#### Pictures paired with source code:

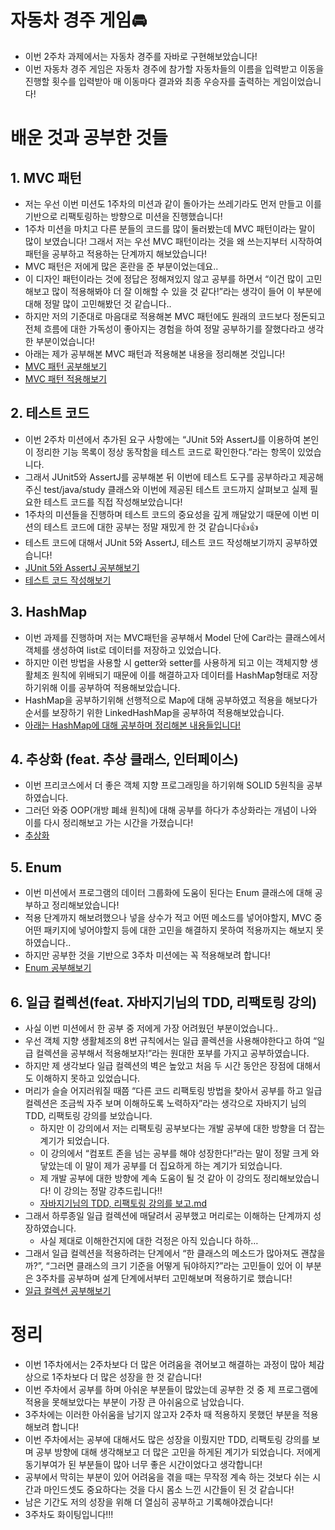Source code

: # 자동차 경주 게임🚘

- 이번 2주차 과제에서는 자동차 경주를 자바로 구현해보았습니다!
- 이번 자동차 경주 게임은 자동차 경주에 참가할 자동차들의 이름을 입력받고 이동을 진행할 횟수를 입력받아 매 이동마다 결과와 최종 우승자를 출력하는 게임이었습니다!

# 배운 것과 공부한 것들

## 1. MVC 패턴

- 저는 우선 이번 미션도 1주차의 미션과 같이 돌아가는 쓰레기라도 먼저 만들고 이를 기반으로 리팩토링하는 방향으로 미션을 진행했습니다!
- 1주차 미션을 마치고 다른 분들의 코드를 많이 둘러봤는데 MVC 패턴이라는 말이 많이 보였습니다! 그래서 저는 우선 MVC 패턴이라는 것을 왜 쓰는지부터 시작하여 패턴을 공부하고 적용하는 단계까지 해보았습니다!
- MVC 패턴은 저에게 많은 혼란을 준 부분이었는데요..
- 이 디자인 패턴이라는 것에 정답은 정해져있지 않고 공부를 하면서 “이건 많이 고민해보고 많이 적용해봐야 더 잘 이해할 수 있을 것 같다!”라는 생각이 들어 이 부분에 대해 정말 많이 고민해봤던 것 같습니다..
- 하지만 저의 기준대로 마음대로 적용해본 MVC 패턴에도 원래의 코드보다 정돈되고 전체 흐름에 대한 가독성이 좋아지는 경험을 하여 정말 공부하기를 잘했다라고 생각한 부분이었습니다!
- 아래는 제가 공부해본 MVC 패턴과 적용해본 내용을 정리해본 것입니다!
- [MVC 패턴 공부해보기](https://github.com/alswp006/woowa-6th-precourse-memory/blob/main/2%EC%A3%BC%EC%B0%A8/MVC%20%ED%8C%A8%ED%84%B4.md)
- [MVC 패턴 적용해보기](https://github.com/alswp006/woowa-6th-precourse-memory/blob/main/2%EC%A3%BC%EC%B0%A8/MVC%20%ED%8C%A8%ED%84%B4%20%EC%A0%81%EC%9A%A9%ED%95%B4%EB%B3%B4%EA%B8%B0.md)

## 2.  테스트 코드

- 이번 2주차 미션에서 추가된 요구 사항에는 “JUnit 5와 AssertJ를 이용하여 본인이 정리한 기능 목록이 정상 동작함을 테스트 코드로 확인한다.”라는 항목이 있었습니다.
- 그래서 JUnit5와 AssertJ를 공부해본 뒤 이번에 테스트 도구를 공부하라고 제공해주신 test/java/study 클래스와 이번에 제공된 테스트 코드까지 살펴보고 실제 필요한 테스트 코드를 직접 작성해보았습니다!
- 1주차의 미션들을 진행하며 테스트 코드의 중요성을 깊게 깨달았기 때문에 이번 미션의 테스트 코드에 대한 공부는 정말 재밌게 한 것 같습니다👍👍
- 테스트 코드에 대해서 JUnit 5와 AssertJ, 테스트 코드 작성해보기까지 공부하였습니다!
- [JUnit 5와 AssertJ 공부해보기](https://github.com/alswp006/woowa-6th-precourse-memory/blob/main/2%EC%A3%BC%EC%B0%A8/JUnit5%EC%99%80%20AssertJ.md)
- [테스트 코드 작성해보기](https://github.com/alswp006/woowa-6th-precourse-memory/blob/main/2%EC%A3%BC%EC%B0%A8/%ED%85%8C%EC%8A%A4%ED%8A%B8%EC%BD%94%EB%93%9C%20%EC%9E%91%EC%84%B1%ED%95%B4%EB%B3%B4%EA%B8%B0.md)

## 3. HashMap

- 이번 과제를 진행하며 저는 MVC패턴을 공부해서 Model 단에 Car라는 클래스에서 객체를 생성하여 list로 데이터를 저장하고 있었습니다.
- 하지만 이런 방법을 사용할 시 getter와 setter를 사용하게 되고 이는 객체지향 생활체조 원칙에 위배되기 때문에 이를 해결하고자 데이터를 HashMap형태로 저장하기위해 이를 공부하여 적용해보았습니다.
- HashMap을 공부하기위해 선행적으로 Map에 대해 공부하였고 적용을 해보다가 순서를 보장하기 위한 LinkedHashMap을 공부하여 적용해보았습니다.
- [아래는 HashMap에 대해 공부하며 정리해본 내용들입니다!](https://github.com/alswp006/woowa-6th-precourse-memory/blob/main/2%EC%A3%BC%EC%B0%A8/HashMap.md)

## 4. 추상화 (feat. 추상 클래스, 인터페이스)

- 이번 프리코스에서 더 좋은 객체 지향 프로그래밍을 하기위해 SOLID 5원칙을 공부하였습니다.
- 그러던 와중 OOP(개방 폐쇄 원칙)에 대해 공부를 하다가 추상화라는 개념이 나와 이를 다시 정리해보고 가는 시간을 가졌습니다!
- [추상화](https://github.com/alswp006/woowa-6th-precourse-memory/blob/main/2%EC%A3%BC%EC%B0%A8/%EC%B6%94%EC%83%81%ED%99%94.md)

## 5. Enum

- 이번 미션에서 프로그램의 데이터 그룹화에 도움이 된다는 Enum 클래스에 대해 공부하고 정리해보았습니다!
- 적용 단계까지 해보려했으나 넣을 상수가 적고 어떤 메소드를 넣어야할지, MVC 중 어떤 패키지에 넣어야할지 등에 대한 고민을 해결하지 못하여 적용까지는 해보지 못하였습니다..
- 하지만 공부한 것을 기반으로 3주차 미션에는 꼭 적용해보려 합니다!
- [Enum 공부해보기](https://github.com/alswp006/woowa-6th-precourse-memory/blob/main/2%EC%A3%BC%EC%B0%A8/Enum.md)

## 6. 일급 컬렉션(feat. 자바지기**님의 TDD, 리팩토링 강의)**

- 사실 이번 미션에서 한 공부 중 저에게 가장 어려웠던 부분이었습니다..
- 우선 객체 지향 생활체조의 8번 규칙에서는 일급 콜렉션을 사용해야한다고 하여 “일급 컬렉션을 공부해서 적용해보자!”라는 원대한 포부를 가지고 공부하였습니다.
- 하지만 제 생각보다 일급 컬렉션의 벽은 높았고 처음 두 시간 동안은 장점에 대해서도 이해하지 못하고 있었습니다.
- 머리가 슬슬 어지러워질 때쯤 “다른 코드 리팩토링 방법을 찾아서 공부를 하고 일급 컬렉션은 조금씩 자주 보며 이해하도록 노력하자”라는 생각으로 자바지기 님의 TDD, 리팩토링 강의를 보았습니다.
    - 하지만 이 강의에서 저는 리팩토링 공부보다는 개발 공부에 대한 방향을 더 잡는 계기가 되었습니다.
    - 이 강의에서 “컴포트 존을 넘는 공부를 해야 성장한다!”라는 말이 정말 크게 와닿았는데 이 말이 제가 공부를 더 집요하게 하는 계기가 되었습니다.
    - 제 개발 공부에 대한 방향에 계속 도움이 될 것 같아 이 강의도 정리해보았습니다! 이 강의는 정말 강추드립니다!!
    - [자바지기님의 TDD, 리팩토링 강의를 보고.md](https://github.com/alswp006/woowa-6th-precourse-memory/blob/main/2%EC%A3%BC%EC%B0%A8/%EC%9E%90%EB%B0%94%EC%A7%80%EA%B8%B0%EB%8B%98%EC%9D%98%20TDD%2C%20%EB%A6%AC%ED%8C%A9%ED%86%A0%EB%A7%81%20%EA%B0%95%EC%9D%98%EB%A5%BC%20%EB%B3%B4%EA%B3%A0.md)
- 그래서 하루종일 일급 컬렉션에 매달려서 공부했고 머리로는 이해하는 단계까지 성장하였습니다.
    - 사실 제대로 이해한건지에 대한 걱정은 아직 있습니다 하하…
- 그래서 일급 컬렉션을 적용하려는 단계에서 “한 클래스의 메소드가 많아져도 괜찮을까?”, “그러면 클래스의 크기 기준을 어떻게 둬야하지?”라는 고민들이 있어 이 부분은 3주차를 공부하며 설계 단계에서부터 고민해보며 적용하기로 했습니다!
- [일급 컬렉션 공부해보기](https://github.com/alswp006/woowa-6th-precourse-memory/blob/main/2%EC%A3%BC%EC%B0%A8/%EC%9D%BC%EA%B8%89%20%EC%BB%AC%EB%A0%89%EC%85%98.md)

# 정리

- 이번 1주차에서는 2주차보다 더 많은 어려움을 겪어보고 해결하는 과정이 많아 체감상으로 1주차보다 더 많은 성장을 한 것 같습니다!
- 이번 주차에서 공부를 하며 아쉬운 부분들이 많았는데 공부한 것 중 제 프로그램에 적용을 못해보았다는 부분이 가장 큰 아쉬움으로 남았습니다.
- 3주차에는 이러한 아쉬움을 남기지 않고자 2주차 때 적용하지 못했던 부분을 적용해보려 합니다!
- 이번 주차에서는 공부에 대해서도 많은 성장을 이뤘지만 TDD, 리팩토링 강의를 보며 공부 방향에 대해 생각해보고 더 많은 고민을 하게된 계기가 되었습니다. 저에게 동기부여가 된 부분들이 많아 너무 좋은 시간이었다고 생각합니다!
- 공부에서 막히는 부분이 있어 어려움을 겪을 때는 무작정 계속 하는 것보다 쉬는 시간과 마인드셋도 중요하다는 것을 다시 몸소 느낀 시간들이 된 것 같습니다!
- 남은 기간도 저의 성장을 위해 더 열심히 공부하고 기록해야겠습니다!
- 3주차도 화이팅입니다!!!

#### YOUR TASK:
Whenever a line in the entries holds the word "적용해보았습니다", copy that line.

#### TASK SOLUTION:
- 하지만 이런 방법을 사용할 시 getter와 setter를 사용하게 되고 이는 객체지향 생활체조 원칙에 위배되기 때문에 이를 해결하고자 데이터를 HashMap형태로 저장하기위해 이를 공부하여 적용해보았습니다.
- HashMap을 공부하기위해 선행적으로 Map에 대해 공부하였고 적용을 해보다가 순서를 보장하기 위한 LinkedHashMap을 공부하여 적용해보았습니다.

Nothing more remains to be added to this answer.